A galera bolsonarista bem que pode engatilhar uma crise. Imagine-se que o seu führer vocifere que a vitória de Lula foi um complô das elites, uma falcatrua. Que conclame sua gente a cercá-lo no palácio.

Milhares montarão barracas e caminhões o cercarão. O movimento tem meios de repicar o fuzuê pelo país. Na avenida Paulista e Copacabana, por exemplo. Haverá uma nova espera.

Quem tirará os vândalos do Planalto? A Polícia Federal, que está sob as ordens do ministro da Justiça, bolsonarista? A PM do governador do Distrito Federal, bolsonarista? As Forças Armadas, bolsonaristas?

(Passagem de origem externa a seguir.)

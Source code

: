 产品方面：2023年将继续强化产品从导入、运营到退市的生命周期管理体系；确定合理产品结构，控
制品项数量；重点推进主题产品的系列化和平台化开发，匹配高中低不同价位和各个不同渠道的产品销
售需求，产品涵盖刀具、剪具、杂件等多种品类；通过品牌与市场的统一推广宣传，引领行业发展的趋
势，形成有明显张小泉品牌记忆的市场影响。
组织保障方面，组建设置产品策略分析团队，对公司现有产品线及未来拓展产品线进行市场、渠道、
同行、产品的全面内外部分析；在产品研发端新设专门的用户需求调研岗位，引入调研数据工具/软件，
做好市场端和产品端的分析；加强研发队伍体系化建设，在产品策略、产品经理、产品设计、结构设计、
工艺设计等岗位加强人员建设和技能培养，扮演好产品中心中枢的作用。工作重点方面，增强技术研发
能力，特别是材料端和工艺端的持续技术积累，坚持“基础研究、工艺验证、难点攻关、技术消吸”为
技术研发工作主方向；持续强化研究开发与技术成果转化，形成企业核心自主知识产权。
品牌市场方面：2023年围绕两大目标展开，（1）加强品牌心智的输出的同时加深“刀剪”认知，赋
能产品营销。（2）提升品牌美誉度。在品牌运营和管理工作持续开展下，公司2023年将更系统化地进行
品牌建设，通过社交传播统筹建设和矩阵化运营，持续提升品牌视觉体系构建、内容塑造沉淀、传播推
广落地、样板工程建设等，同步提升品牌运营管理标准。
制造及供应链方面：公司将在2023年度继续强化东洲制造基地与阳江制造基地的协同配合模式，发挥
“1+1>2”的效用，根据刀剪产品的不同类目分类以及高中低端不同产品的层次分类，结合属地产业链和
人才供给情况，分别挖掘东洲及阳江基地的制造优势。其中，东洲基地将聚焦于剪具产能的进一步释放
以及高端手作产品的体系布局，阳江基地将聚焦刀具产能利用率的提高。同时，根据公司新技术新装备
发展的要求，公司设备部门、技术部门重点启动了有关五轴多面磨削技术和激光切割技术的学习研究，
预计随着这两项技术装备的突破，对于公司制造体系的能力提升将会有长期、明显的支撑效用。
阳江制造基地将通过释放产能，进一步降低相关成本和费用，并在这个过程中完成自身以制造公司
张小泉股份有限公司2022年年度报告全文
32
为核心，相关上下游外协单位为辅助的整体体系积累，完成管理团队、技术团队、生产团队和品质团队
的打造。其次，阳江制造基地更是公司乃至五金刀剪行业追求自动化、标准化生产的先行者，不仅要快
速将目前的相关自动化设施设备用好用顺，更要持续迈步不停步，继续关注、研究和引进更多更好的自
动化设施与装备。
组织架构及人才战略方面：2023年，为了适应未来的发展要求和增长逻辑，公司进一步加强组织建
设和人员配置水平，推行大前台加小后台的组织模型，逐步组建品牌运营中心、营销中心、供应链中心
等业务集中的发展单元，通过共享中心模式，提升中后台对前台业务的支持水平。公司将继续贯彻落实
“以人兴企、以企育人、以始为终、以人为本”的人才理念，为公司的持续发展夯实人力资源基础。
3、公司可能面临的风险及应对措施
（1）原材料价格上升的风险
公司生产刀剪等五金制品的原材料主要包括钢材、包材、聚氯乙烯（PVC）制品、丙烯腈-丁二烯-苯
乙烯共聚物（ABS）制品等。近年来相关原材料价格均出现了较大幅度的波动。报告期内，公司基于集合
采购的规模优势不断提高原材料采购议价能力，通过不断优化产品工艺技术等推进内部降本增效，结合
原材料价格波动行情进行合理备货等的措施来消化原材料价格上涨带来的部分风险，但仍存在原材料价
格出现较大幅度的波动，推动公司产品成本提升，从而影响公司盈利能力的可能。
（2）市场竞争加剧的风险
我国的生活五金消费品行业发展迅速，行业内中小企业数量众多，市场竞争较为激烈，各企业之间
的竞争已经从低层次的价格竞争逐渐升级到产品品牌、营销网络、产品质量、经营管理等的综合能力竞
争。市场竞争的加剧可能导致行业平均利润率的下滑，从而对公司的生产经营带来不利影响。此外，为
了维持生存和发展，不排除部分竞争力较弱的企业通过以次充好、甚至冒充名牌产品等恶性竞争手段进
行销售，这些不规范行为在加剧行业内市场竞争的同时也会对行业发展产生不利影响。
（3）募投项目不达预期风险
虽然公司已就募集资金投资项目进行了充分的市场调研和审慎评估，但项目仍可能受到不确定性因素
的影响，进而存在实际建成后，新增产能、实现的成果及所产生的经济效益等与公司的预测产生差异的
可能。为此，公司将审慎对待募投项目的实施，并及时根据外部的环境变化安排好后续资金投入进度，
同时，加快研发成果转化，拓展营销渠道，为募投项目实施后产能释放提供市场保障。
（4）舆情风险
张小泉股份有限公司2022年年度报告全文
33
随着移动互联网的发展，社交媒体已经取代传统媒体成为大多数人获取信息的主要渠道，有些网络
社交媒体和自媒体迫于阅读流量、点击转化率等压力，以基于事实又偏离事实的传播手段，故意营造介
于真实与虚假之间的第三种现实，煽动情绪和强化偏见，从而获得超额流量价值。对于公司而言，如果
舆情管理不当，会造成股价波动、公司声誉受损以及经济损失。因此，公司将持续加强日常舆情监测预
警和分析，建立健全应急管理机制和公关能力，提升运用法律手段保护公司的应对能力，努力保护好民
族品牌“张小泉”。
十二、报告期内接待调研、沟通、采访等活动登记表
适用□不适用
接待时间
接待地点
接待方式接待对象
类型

Como na invasão do Capitólio, uma quizumba desse quilate dificilmente prospera. Porque as demandas da corja insurgente seriam anedóticas: rachadinhas para o lumpesinato; fuzilamento de FHC; teocracia evangélica; Michelle coroada rainha e Roberto Jefferson, visconde.

Um fator decisivo para o seu fiasco é a cena internacional. Estados Unidos, Europa, Rússia e China não deram carta branca a Nero. Temem que continue a gargalhar enquanto incendeia a Amazônia.

O flagelo climático é cotidiano, planetário. Dissipá-lo implica mudanças radicais na produção da vida. Novamente, será preciso esperar uma solução, sem saber se ela de fato existe. Mas se sabe que Bolsonaro lidera a motociata do apocalipse.

Assim, o seu votinho no domingo afetará o destino de tudo e todos. O mesmo vale para a sua reação, caso Bolsonaro perca e não aceite a derrota. Há que se agir. Quem o diz é o mestre da angústia da espera, Beckett. É o que Vladimir fala a Estragon em "Esperando Godot":

"Neste lugar, neste momento, a humanidade somos nós, queiramos ou não. Aproveitemos enquanto é tempo. Representemos dignamente, uma única vez que seja, a espécie à qual estamos desgraçadamente atados pelo destino cruel... O que estamos fazendo aqui, essa é a questão. Foi-nos dada uma oportunidade de descobrir. Sim, dentro desta imensa confusão, apenas uma coisa é clara: estamos esperando que Godot venha".